On the other side of the freezing yard, this penguin weather has made the year 11 study hall suddenly more popular - or it may just be the ides of May. So, I write in the silent company of 28 boys and 1 girl, all allegedly working. 9 have headphones in - could be GCSE Pod, could be Tassomai, could be Shostakovich for all I know. 17 have eaten sandwiches, one a large bar of Fruit and Nut. As it's spring and the heating’s off, 20 of us are wearing coats. Two are trying to discuss the work silently because I won’t let them speak, one has been gazing at a strand of his hair for 10 minutes as if all the knowledge in the world was written on it in very small print. They’re a rainbow nation, fidgeting through revision, silently. Borrowing a pen silently, reading poetry silently, sharing revision cards silently, not-before-time silently, satisfaction-of-a-job-well-done silently, 2-weeks-to-go-panicking silently. Blowing a whistle would be cruel at the end so I tell them the time quietly and they too gather their affairs, put their hoods up and move tidily into the rain. They’re still working as they go: It’s hydrogen, man; there’s a gothic theme to Jekyll and Hyde; these equations don’t stay still; I’ve done the reading for next lesson, have you? She’s setting us a twelve-mark question. I’m going Library after school.

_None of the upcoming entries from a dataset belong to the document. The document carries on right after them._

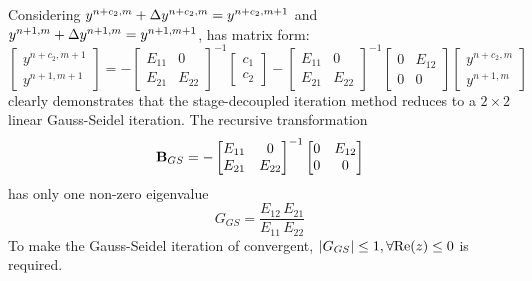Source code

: Considering $y^{n+c_2,m} + {\Delta} y^{n+c_2,m} = y^{n+c_2,m+1}$ and
$y^{n+1,m} + {\Delta} y^{n+1,m} = y^{n+1,m+1}$,
 has matrix form:
\begin{equation}
    \begin{bmatrix}
        y^{n+c_2, m + 1} \\
        y^{n+1, m + 1}
    \end{bmatrix}
    =
    -\begin{bmatrix}
        E_{11} & 0      \\
        E_{21} & E_{22}
    \end{bmatrix}^{-1} \begin{bmatrix}
        c_1 \\c_2
    \end{bmatrix}
    -
    \begin{bmatrix}
        E_{11} & 0      \\
        E_{21} & E_{22}
    \end{bmatrix}^{-1}
    \begin{bmatrix}
        0 & E_{12} \\
        0 & 0
    \end{bmatrix}
    \begin{bmatrix}
        y^{n+c_2, m} \\
        y^{n+1, m}
    \end{bmatrix}
    \label{eq:scalarGSMat}
\end{equation}
 clearly demonstrates that the stage-decoupled
iteration method reduces to a $2\times2$ linear Gauss-Seidel iteration.
The recursive transformation
\begin{equation}
    \mathbf{B}_{GS} = -\begin{bmatrix}
        E_{11} & 0      \\
        E_{21} & E_{22}
    \end{bmatrix}^{-1}
    \begin{bmatrix}
        0 & E_{12} \\
        0 & 0
    \end{bmatrix}
\end{equation}
has only one non-zero eigenvalue
\begin{equation}
    G_{GS} = \frac{E_{12}\,E_{21}}{E_{11}\,E_{22}}
\end{equation}
To make the Gauss-Seidel iteration of 
convergent, $|G_{GS}|\leq 1, \forall \mathrm{Re}(z) \leq 0$ is required.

It makes a change. On another matter, during the morning I’ve been involved in a phone discussion about why we don’t have a schools ombudsman. Did you know that? The Office of the Schools Adjudicator just looks at admissions, we have tribunals galore, but no ombuds. Because of a deal done in 1972 we can’t even complain about that to the Local Government Ombudsman. There’s no importuning route for schools about local government or about schools for anyone.
It’s not as if we don’t need it. The new landscape of schools is, to put it politely, disparate. One might even say fragmented, confusing, chaotic, perhaps unplanned. It’s hard to know where the gatekeepers are when it’s not obvious where the gate is. Or if there is one. Either way, in the ungated field of a thousand blooms who’ll hear a whistle when it’s blown? Where does the frustrated taxpayer get justice or just a hearing?
Whistleblowing is real whistling. It needs people to stop, consider their actions, desist, reset and do the next thing right. It searches for shared and valued norms and expectations and a common language. It longs for quality in consistency, predictability, effectiveness and diligence. That’s not to say a whistle can’t be blown in anger, malice or delusion but that’s seething humanity for you. Access to support, a fair hearing and justice is a human right. As a rallying cry it’s a little arcane but Bring on the Ombudsman.
The DT showcase last night brought the sun with it, and wonderful work beautifully displayed, canapés and music. I went to look again this morning and found a smallish youth on his knees scrutinising the underside of a Bluetooth speaker in half a basketball, to see how it worked. I’ve commissioned the Black Lives Matter posters for my room and other public places: professional-standard stuff with a necessary message.
And overheard on the bridge: No, you can’t just crack open any egg and a chicken comes out. It doesn’t work like that.’ I assume this was a Biology or Food issue, not a comment on the local elections. It may form part of a campaign: School Ombudsman, because not every egg produces a chicken. I’d give the job to the little chap studying the speaker, he knew what he was looking for.